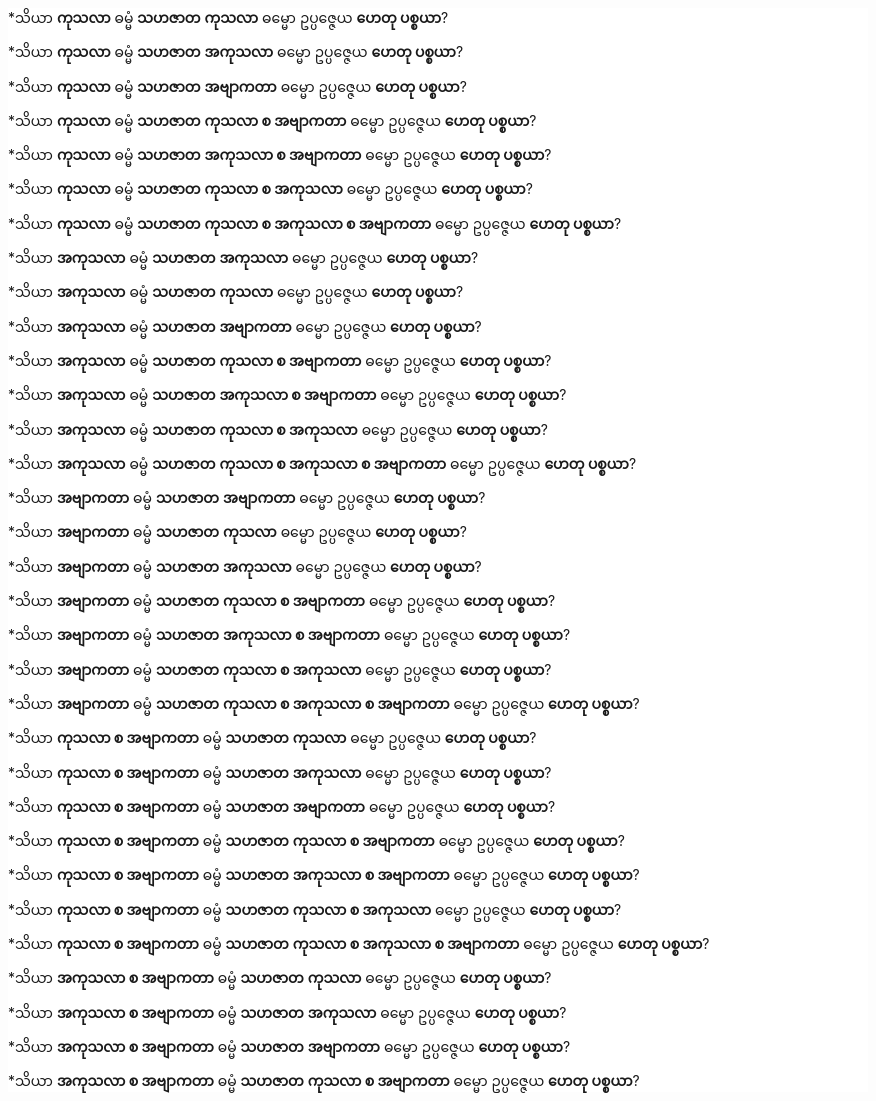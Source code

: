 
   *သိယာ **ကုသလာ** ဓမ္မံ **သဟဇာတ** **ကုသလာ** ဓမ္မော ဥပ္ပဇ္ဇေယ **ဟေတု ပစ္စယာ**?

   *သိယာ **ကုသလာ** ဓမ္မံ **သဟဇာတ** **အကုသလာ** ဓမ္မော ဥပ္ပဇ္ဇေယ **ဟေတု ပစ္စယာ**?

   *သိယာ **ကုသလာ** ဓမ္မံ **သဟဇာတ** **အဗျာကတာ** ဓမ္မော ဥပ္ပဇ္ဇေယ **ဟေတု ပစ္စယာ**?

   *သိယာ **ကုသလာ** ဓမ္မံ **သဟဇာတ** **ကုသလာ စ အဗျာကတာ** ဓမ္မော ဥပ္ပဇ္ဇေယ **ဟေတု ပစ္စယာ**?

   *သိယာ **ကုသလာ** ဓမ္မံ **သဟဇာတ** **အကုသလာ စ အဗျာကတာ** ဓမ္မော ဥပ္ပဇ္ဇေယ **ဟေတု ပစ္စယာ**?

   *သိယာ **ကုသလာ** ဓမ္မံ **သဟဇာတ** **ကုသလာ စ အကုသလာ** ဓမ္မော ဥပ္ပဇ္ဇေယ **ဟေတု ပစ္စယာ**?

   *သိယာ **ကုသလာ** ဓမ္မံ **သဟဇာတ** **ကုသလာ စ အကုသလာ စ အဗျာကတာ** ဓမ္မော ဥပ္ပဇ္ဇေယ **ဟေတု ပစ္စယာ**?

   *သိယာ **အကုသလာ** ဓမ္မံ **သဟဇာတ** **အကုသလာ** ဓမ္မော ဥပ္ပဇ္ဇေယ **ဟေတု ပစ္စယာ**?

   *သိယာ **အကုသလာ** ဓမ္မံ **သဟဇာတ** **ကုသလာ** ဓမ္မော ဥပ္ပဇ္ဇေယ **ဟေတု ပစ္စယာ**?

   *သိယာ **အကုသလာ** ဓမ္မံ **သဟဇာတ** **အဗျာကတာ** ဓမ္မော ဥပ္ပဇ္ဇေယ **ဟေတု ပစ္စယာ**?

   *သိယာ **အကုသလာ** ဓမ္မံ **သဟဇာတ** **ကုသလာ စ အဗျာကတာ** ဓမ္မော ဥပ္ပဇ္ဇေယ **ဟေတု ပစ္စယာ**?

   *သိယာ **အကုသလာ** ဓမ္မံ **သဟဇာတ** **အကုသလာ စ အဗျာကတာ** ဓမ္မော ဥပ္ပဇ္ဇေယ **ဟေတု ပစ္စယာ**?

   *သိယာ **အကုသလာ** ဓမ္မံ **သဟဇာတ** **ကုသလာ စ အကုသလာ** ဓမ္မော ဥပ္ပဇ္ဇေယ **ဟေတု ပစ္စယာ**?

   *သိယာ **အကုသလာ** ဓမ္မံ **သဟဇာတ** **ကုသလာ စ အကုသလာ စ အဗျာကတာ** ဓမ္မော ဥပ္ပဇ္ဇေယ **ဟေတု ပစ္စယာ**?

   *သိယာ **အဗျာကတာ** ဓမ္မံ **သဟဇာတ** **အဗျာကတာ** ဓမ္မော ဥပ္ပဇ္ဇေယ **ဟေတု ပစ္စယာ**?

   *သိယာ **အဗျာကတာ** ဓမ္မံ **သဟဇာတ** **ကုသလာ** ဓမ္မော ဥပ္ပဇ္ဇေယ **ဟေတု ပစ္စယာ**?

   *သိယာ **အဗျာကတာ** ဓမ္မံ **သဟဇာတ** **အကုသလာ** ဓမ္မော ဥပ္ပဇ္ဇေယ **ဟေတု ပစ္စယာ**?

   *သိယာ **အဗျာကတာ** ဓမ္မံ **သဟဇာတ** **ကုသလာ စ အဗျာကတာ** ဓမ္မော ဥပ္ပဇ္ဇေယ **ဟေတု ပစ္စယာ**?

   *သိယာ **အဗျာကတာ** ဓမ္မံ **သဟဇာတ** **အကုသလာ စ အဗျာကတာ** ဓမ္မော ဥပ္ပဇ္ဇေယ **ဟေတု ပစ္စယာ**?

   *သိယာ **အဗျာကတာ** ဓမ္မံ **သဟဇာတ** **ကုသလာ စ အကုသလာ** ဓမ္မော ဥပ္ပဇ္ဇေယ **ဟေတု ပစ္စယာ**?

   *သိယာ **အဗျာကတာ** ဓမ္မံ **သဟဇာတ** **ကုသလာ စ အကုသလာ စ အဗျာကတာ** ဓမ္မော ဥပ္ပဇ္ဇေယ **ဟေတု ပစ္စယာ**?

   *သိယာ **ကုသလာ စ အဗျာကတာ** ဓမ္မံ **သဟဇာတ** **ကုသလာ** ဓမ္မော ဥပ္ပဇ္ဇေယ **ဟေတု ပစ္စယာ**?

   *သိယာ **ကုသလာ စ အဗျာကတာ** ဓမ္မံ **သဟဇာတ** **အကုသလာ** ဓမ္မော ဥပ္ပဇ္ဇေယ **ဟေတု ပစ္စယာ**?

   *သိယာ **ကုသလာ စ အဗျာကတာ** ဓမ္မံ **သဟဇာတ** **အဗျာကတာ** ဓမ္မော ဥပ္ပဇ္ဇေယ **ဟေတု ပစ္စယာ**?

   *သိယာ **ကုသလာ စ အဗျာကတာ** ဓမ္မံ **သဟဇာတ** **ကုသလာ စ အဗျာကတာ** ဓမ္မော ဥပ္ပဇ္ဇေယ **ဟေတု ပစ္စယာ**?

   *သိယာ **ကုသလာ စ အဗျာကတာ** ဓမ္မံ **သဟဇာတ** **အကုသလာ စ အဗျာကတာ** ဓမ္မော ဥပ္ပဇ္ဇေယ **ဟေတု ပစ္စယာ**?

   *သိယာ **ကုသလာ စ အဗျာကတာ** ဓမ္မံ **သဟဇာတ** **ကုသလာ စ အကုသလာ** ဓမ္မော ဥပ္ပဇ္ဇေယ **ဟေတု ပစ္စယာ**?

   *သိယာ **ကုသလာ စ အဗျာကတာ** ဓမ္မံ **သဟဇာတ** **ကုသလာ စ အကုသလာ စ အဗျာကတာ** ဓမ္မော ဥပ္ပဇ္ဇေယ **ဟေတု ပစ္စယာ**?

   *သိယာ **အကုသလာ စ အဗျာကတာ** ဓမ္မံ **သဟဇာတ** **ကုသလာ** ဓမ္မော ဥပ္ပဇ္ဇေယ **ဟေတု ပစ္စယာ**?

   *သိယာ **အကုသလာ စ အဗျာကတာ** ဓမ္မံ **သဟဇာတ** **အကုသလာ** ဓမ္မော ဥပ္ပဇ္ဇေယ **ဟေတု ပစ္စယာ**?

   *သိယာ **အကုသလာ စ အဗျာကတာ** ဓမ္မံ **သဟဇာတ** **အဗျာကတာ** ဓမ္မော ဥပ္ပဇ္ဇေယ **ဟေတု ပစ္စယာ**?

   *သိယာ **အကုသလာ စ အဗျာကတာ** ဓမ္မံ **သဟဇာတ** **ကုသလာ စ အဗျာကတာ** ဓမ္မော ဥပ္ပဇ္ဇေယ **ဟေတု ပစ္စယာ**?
____
Work required ▸ The entries above need to be transcribed word for word, and the pictures stay out.

Solution to the exercise ▸
Source code

: 
   *သိယာ **ကုသလာ** ဓမ္မံ **သဟဇာတ** **ကုသလာ** ဓမ္မော ဥပ္ပဇ္ဇေယ **ဟေတု ပစ္စယာ**?

   *သိယာ **ကုသလာ** ဓမ္မံ **သဟဇာတ** **အကုသလာ** ဓမ္မော ဥပ္ပဇ္ဇေယ **ဟေတု ပစ္စယာ**?

   *သိယာ **ကုသလာ** ဓမ္မံ **သဟဇာတ** **အဗျာကတာ** ဓမ္မော ဥပ္ပဇ္ဇေယ **ဟေတု ပစ္စယာ**?

   *သိယာ **ကုသလာ** ဓမ္မံ **သဟဇာတ** **ကုသလာ စ အဗျာကတာ** ဓမ္မော ဥပ္ပဇ္ဇေယ **ဟေတု ပစ္စယာ**?

   *သိယာ **ကုသလာ** ဓမ္မံ **သဟဇာတ** **အကုသလာ စ အဗျာကတာ** ဓမ္မော ဥပ္ပဇ္ဇေယ **ဟေတု ပစ္စယာ**?

   *သိယာ **ကုသလာ** ဓမ္မံ **သဟဇာတ** **ကုသလာ စ အကုသလာ** ဓမ္မော ဥပ္ပဇ္ဇေယ **ဟေတု ပစ္စယာ**?

   *သိယာ **ကုသလာ** ဓမ္မံ **သဟဇာတ** **ကုသလာ စ အကုသလာ စ အဗျာကတာ** ဓမ္မော ဥပ္ပဇ္ဇေယ **ဟေတု ပစ္စယာ**?

   *သိယာ **အကုသလာ** ဓမ္မံ **သဟဇာတ** **အကုသလာ** ဓမ္မော ဥပ္ပဇ္ဇေယ **ဟေတု ပစ္စယာ**?

   *သိယာ **အကုသလာ** ဓမ္မံ **သဟဇာတ** **ကုသလာ** ဓမ္မော ဥပ္ပဇ္ဇေယ **ဟေတု ပစ္စယာ**?

   *သိယာ **အကုသလာ** ဓမ္မံ **သဟဇာတ** **အဗျာကတာ** ဓမ္မော ဥပ္ပဇ္ဇေယ **ဟေတု ပစ္စယာ**?

   *သိယာ **အကုသလာ** ဓမ္မံ **သဟဇာတ** **ကုသလာ စ အဗျာကတာ** ဓမ္မော ဥပ္ပဇ္ဇေယ **ဟေတု ပစ္စယာ**?

   *သိယာ **အကုသလာ** ဓမ္မံ **သဟဇာတ** **အကုသလာ စ အဗျာကတာ** ဓမ္မော ဥပ္ပဇ္ဇေယ **ဟေတု ပစ္စယာ**?

   *သိယာ **အကုသလာ** ဓမ္မံ **သဟဇာတ** **ကုသလာ စ အကုသလာ** ဓမ္မော ဥပ္ပဇ္ဇေယ **ဟေတု ပစ္စယာ**?

   *သိယာ **အကုသလာ** ဓမ္မံ **သဟဇာတ** **ကုသလာ စ အကုသလာ စ အဗျာကတာ** ဓမ္မော ဥပ္ပဇ္ဇေယ **ဟေတု ပစ္စယာ**?

   *သိယာ **အဗျာကတာ** ဓမ္မံ **သဟဇာတ** **အဗျာကတာ** ဓမ္မော ဥပ္ပဇ္ဇေယ **ဟေတု ပစ္စယာ**?

   *သိယာ **အဗျာကတာ** ဓမ္မံ **သဟဇာတ** **ကုသလာ** ဓမ္မော ဥပ္ပဇ္ဇေယ **ဟေတု ပစ္စယာ**?

   *သိယာ **အဗျာကတာ** ဓမ္မံ **သဟဇာတ** **အကုသလာ** ဓမ္မော ဥပ္ပဇ္ဇေယ **ဟေတု ပစ္စယာ**?

   *သိယာ **အဗျာကတာ** ဓမ္မံ **သဟဇာတ** **ကုသလာ စ အဗျာကတာ** ဓမ္မော ဥပ္ပဇ္ဇေယ **ဟေတု ပစ္စယာ**?

   *သိယာ **အဗျာကတာ** ဓမ္မံ **သဟဇာတ** **အကုသလာ စ အဗျာကတာ** ဓမ္မော ဥပ္ပဇ္ဇေယ **ဟေတု ပစ္စယာ**?

   *သိယာ **အဗျာကတာ** ဓမ္မံ **သဟဇာတ** **ကုသလာ စ အကုသလာ** ဓမ္မော ဥပ္ပဇ္ဇေယ **ဟေတု ပစ္စယာ**?

   *သိယာ **အဗျာကတာ** ဓမ္မံ **သဟဇာတ** **ကုသလာ စ အကုသလာ စ အဗျာကတာ** ဓမ္မော ဥပ္ပဇ္ဇေယ **ဟေတု ပစ္စယာ**?

   *သိယာ **ကုသလာ စ အဗျာကတာ** ဓမ္မံ **သဟဇာတ** **ကုသလာ** ဓမ္မော ဥပ္ပဇ္ဇေယ **ဟေတု ပစ္စယာ**?

   *သိယာ **ကုသလာ စ အဗျာကတာ** ဓမ္မံ **သဟဇာတ** **အကုသလာ** ဓမ္မော ဥပ္ပဇ္ဇေယ **ဟေတု ပစ္စယာ**?

   *သိယာ **ကုသလာ စ အဗျာကတာ** ဓမ္မံ **သဟဇာတ** **အဗျာကတာ** ဓမ္မော ဥပ္ပဇ္ဇေယ **ဟေတု ပစ္စယာ**?

   *သိယာ **ကုသလာ စ အဗျာကတာ** ဓမ္မံ **သဟဇာတ** **ကုသလာ စ အဗျာကတာ** ဓမ္မော ဥပ္ပဇ္ဇေယ **ဟေတု ပစ္စယာ**?

   *သိယာ **ကုသလာ စ အဗျာကတာ** ဓမ္မံ **သဟဇာတ** **အကုသလာ စ အဗျာကတာ** ဓမ္မော ဥပ္ပဇ္ဇေယ **ဟေတု ပစ္စယာ**?

   *သိယာ **ကုသလာ စ အဗျာကတာ** ဓမ္မံ **သဟဇာတ** **ကုသလာ စ အကုသလာ** ဓမ္မော ဥပ္ပဇ္ဇေယ **ဟေတု ပစ္စယာ**?

   *သိယာ **ကုသလာ စ အဗျာကတာ** ဓမ္မံ **သဟဇာတ** **ကုသလာ စ အကုသလာ စ အဗျာကတာ** ဓမ္မော ဥပ္ပဇ္ဇေယ **ဟေတု ပစ္စယာ**?

   *သိယာ **အကုသလာ စ အဗျာကတာ** ဓမ္မံ **သဟဇာတ** **ကုသလာ** ဓမ္မော ဥပ္ပဇ္ဇေယ **ဟေတု ပစ္စယာ**?

   *သိယာ **အကုသလာ စ အဗျာကတာ** ဓမ္မံ **သဟဇာတ** **အကုသလာ** ဓမ္မော ဥပ္ပဇ္ဇေယ **ဟေတု ပစ္စယာ**?

   *သိယာ **အကုသလာ စ အဗျာကတာ** ဓမ္မံ **သဟဇာတ** **အဗျာကတာ** ဓမ္မော ဥပ္ပဇ္ဇေယ **ဟေတု ပစ္စယာ**?

   *သိယာ **အကုသလာ စ အဗျာကတာ** ဓမ္မံ **သဟဇာတ** **ကုသလာ စ အဗျာကတာ** ဓမ္မော ဥပ္ပဇ္ဇေယ **ဟေတု ပစ္စယာ**?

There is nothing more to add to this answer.